Letters — 15 June 2019
Brian Plummer on parliamentary supremacy

Dear Editor,

Under the point of the sword, King John of England enacted the Magna Carta on 15th June, 1215, and created parliament. The principle is that everyone is subject to the law, even the king, and it guarantees the rights of individuals, the right to justice and the right to a fair trial.

The problem with any rights is how you enforce them.

The effective control of government is the supremacy of parliament. In the 17th century, Edward Cook wanted to make the Magna Carta above the king and above parliament. He failed. Parliament has been able to act like a king, having parliamentary prerogative — usually corrupt without being subject to the law. Parliament can give you rights and take them away, making citizens of parliamentary democracy subjects, and not free.

The guarantee of rights was to guard against the king’s abuse of power. Power corrupts and absolute power corrupt absolutely. I recommend that parliamentary supremacy be put in check by requirements to hold a referendum on any matter that affects the citizens significantly.

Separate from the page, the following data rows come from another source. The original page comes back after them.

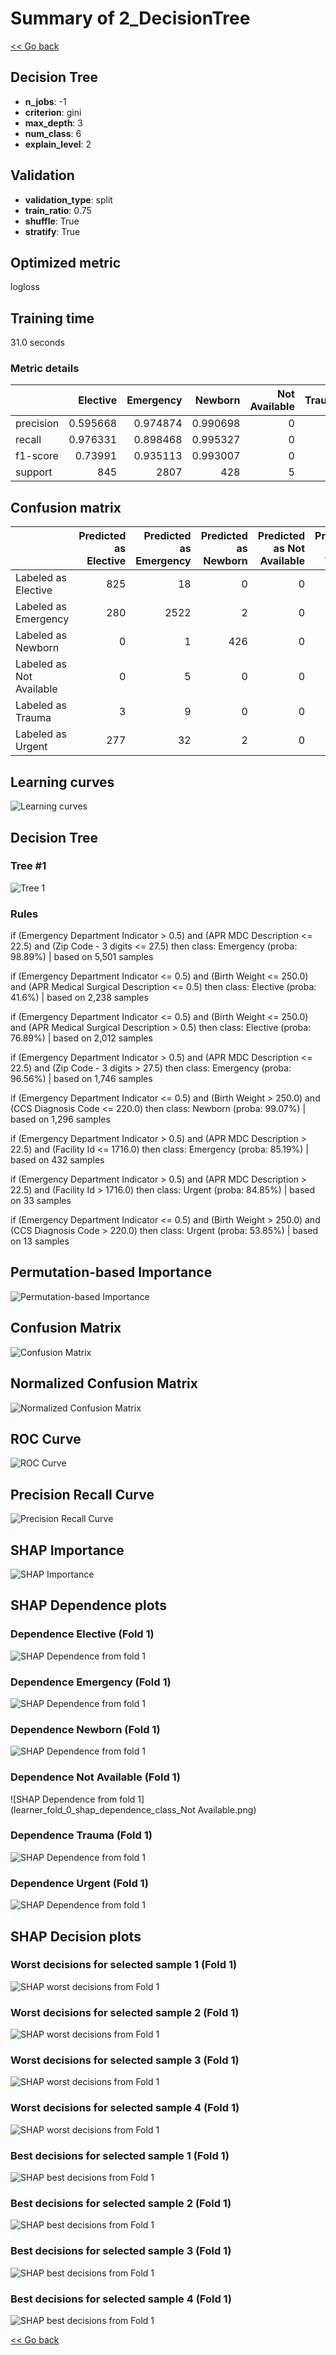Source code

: # Summary of 2_DecisionTree

[<< Go back](../README.md)


## Decision Tree
- **n_jobs**: -1
- **criterion**: gini
- **max_depth**: 3
- **num_class**: 6
- **explain_level**: 2

## Validation
 - **validation_type**: split
 - **train_ratio**: 0.75
 - **shuffle**: True
 - **stratify**: True

## Optimized metric
logloss

## Training time

31.0 seconds

### Metric details
|           |   Elective |   Emergency |    Newborn |   Not Available |   Trauma |      Urgent |   accuracy |   macro avg |   weighted avg |   logloss |
|:----------|-----------:|------------:|-----------:|----------------:|---------:|------------:|-----------:|------------:|---------------:|----------:|
| precision |   0.595668 |    0.974874 |   0.990698 |               0 |        0 |   0.727273  |   0.856465 |    0.548085 |       0.881928 |  0.378191 |
| recall    |   0.976331 |    0.898468 |   0.995327 |               0 |        0 |   0.0489297 |   0.856465 |    0.486509 |       0.856465 |  0.378191 |
| f1-score  |   0.73991  |    0.935113 |   0.993007 |               0 |        0 |   0.0916905 |   0.856465 |    0.459953 |       0.837495 |  0.378191 |
| support   | 845        | 2807        | 428        |               5 |       12 | 327         |   0.856465 | 4424        |    4424        |  0.378191 |


## Confusion matrix
|                          |   Predicted as Elective |   Predicted as Emergency |   Predicted as Newborn |   Predicted as Not Available |   Predicted as Trauma |   Predicted as Urgent |
|:-------------------------|------------------------:|-------------------------:|-----------------------:|-----------------------------:|----------------------:|----------------------:|
| Labeled as Elective      |                     825 |                       18 |                      0 |                            0 |                     0 |                     2 |
| Labeled as Emergency     |                     280 |                     2522 |                      2 |                            0 |                     0 |                     3 |
| Labeled as Newborn       |                       0 |                        1 |                    426 |                            0 |                     0 |                     1 |
| Labeled as Not Available |                       0 |                        5 |                      0 |                            0 |                     0 |                     0 |
| Labeled as Trauma        |                       3 |                        9 |                      0 |                            0 |                     0 |                     0 |
| Labeled as Urgent        |                     277 |                       32 |                      2 |                            0 |                     0 |                    16 |

## Learning curves
![Learning curves](learning_curves.png)

## Decision Tree 

### Tree #1
![Tree 1](learner_fold_0_tree.svg)

### Rules

if (Emergency Department Indicator > 0.5) and (APR MDC Description <= 22.5) and (Zip Code - 3 digits <= 27.5) then class: Emergency (proba: 98.89%) | based on 5,501 samples

if (Emergency Department Indicator <= 0.5) and (Birth Weight <= 250.0) and (APR Medical Surgical Description <= 0.5) then class: Elective (proba: 41.6%) | based on 2,238 samples

if (Emergency Department Indicator <= 0.5) and (Birth Weight <= 250.0) and (APR Medical Surgical Description > 0.5) then class: Elective (proba: 76.89%) | based on 2,012 samples

if (Emergency Department Indicator > 0.5) and (APR MDC Description <= 22.5) and (Zip Code - 3 digits > 27.5) then class: Emergency (proba: 96.56%) | based on 1,746 samples

if (Emergency Department Indicator <= 0.5) and (Birth Weight > 250.0) and (CCS Diagnosis Code <= 220.0) then class: Newborn (proba: 99.07%) | based on 1,296 samples

if (Emergency Department Indicator > 0.5) and (APR MDC Description > 22.5) and (Facility Id <= 1716.0) then class: Emergency (proba: 85.19%) | based on 432 samples

if (Emergency Department Indicator > 0.5) and (APR MDC Description > 22.5) and (Facility Id > 1716.0) then class: Urgent (proba: 84.85%) | based on 33 samples

if (Emergency Department Indicator <= 0.5) and (Birth Weight > 250.0) and (CCS Diagnosis Code > 220.0) then class: Urgent (proba: 53.85%) | based on 13 samples





## Permutation-based Importance
![Permutation-based Importance](permutation_importance.png)
## Confusion Matrix

![Confusion Matrix](confusion_matrix.png)


## Normalized Confusion Matrix

![Normalized Confusion Matrix](confusion_matrix_normalized.png)


## ROC Curve

![ROC Curve](roc_curve.png)


## Precision Recall Curve

![Precision Recall Curve](precision_recall_curve.png)



## SHAP Importance
![SHAP Importance](shap_importance.png)

## SHAP Dependence plots

### Dependence Elective (Fold 1)
![SHAP Dependence from fold 1](learner_fold_0_shap_dependence_class_Elective.png)
### Dependence Emergency (Fold 1)
![SHAP Dependence from fold 1](learner_fold_0_shap_dependence_class_Emergency.png)
### Dependence Newborn (Fold 1)
![SHAP Dependence from fold 1](learner_fold_0_shap_dependence_class_Newborn.png)
### Dependence Not Available (Fold 1)
![SHAP Dependence from fold 1](learner_fold_0_shap_dependence_class_Not Available.png)
### Dependence Trauma (Fold 1)
![SHAP Dependence from fold 1](learner_fold_0_shap_dependence_class_Trauma.png)
### Dependence Urgent (Fold 1)
![SHAP Dependence from fold 1](learner_fold_0_shap_dependence_class_Urgent.png)

## SHAP Decision plots

### Worst decisions for selected sample 1 (Fold 1)
![SHAP worst decisions from Fold 1](learner_fold_0_sample_0_worst_decisions.png)
### Worst decisions for selected sample 2 (Fold 1)
![SHAP worst decisions from Fold 1](learner_fold_0_sample_1_worst_decisions.png)
### Worst decisions for selected sample 3 (Fold 1)
![SHAP worst decisions from Fold 1](learner_fold_0_sample_2_worst_decisions.png)
### Worst decisions for selected sample 4 (Fold 1)
![SHAP worst decisions from Fold 1](learner_fold_0_sample_3_worst_decisions.png)
### Best decisions for selected sample 1 (Fold 1)
![SHAP best decisions from Fold 1](learner_fold_0_sample_0_best_decisions.png)
### Best decisions for selected sample 2 (Fold 1)
![SHAP best decisions from Fold 1](learner_fold_0_sample_1_best_decisions.png)
### Best decisions for selected sample 3 (Fold 1)
![SHAP best decisions from Fold 1](learner_fold_0_sample_2_best_decisions.png)
### Best decisions for selected sample 4 (Fold 1)
![SHAP best decisions from Fold 1](learner_fold_0_sample_3_best_decisions.png)

[<< Go back](../README.md)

We have made parliamentarians kings, then we are upset when they act accordingly. Elections only re-enforce this system, because they become a government in waiting. They will continue to act as if they are above the law because in practice, they are.

 As a mathematician, I study patterns. Never give people absolute power (like some to fight crime), because they will never give it up. It is like good sex and lots of money – very intoxicating.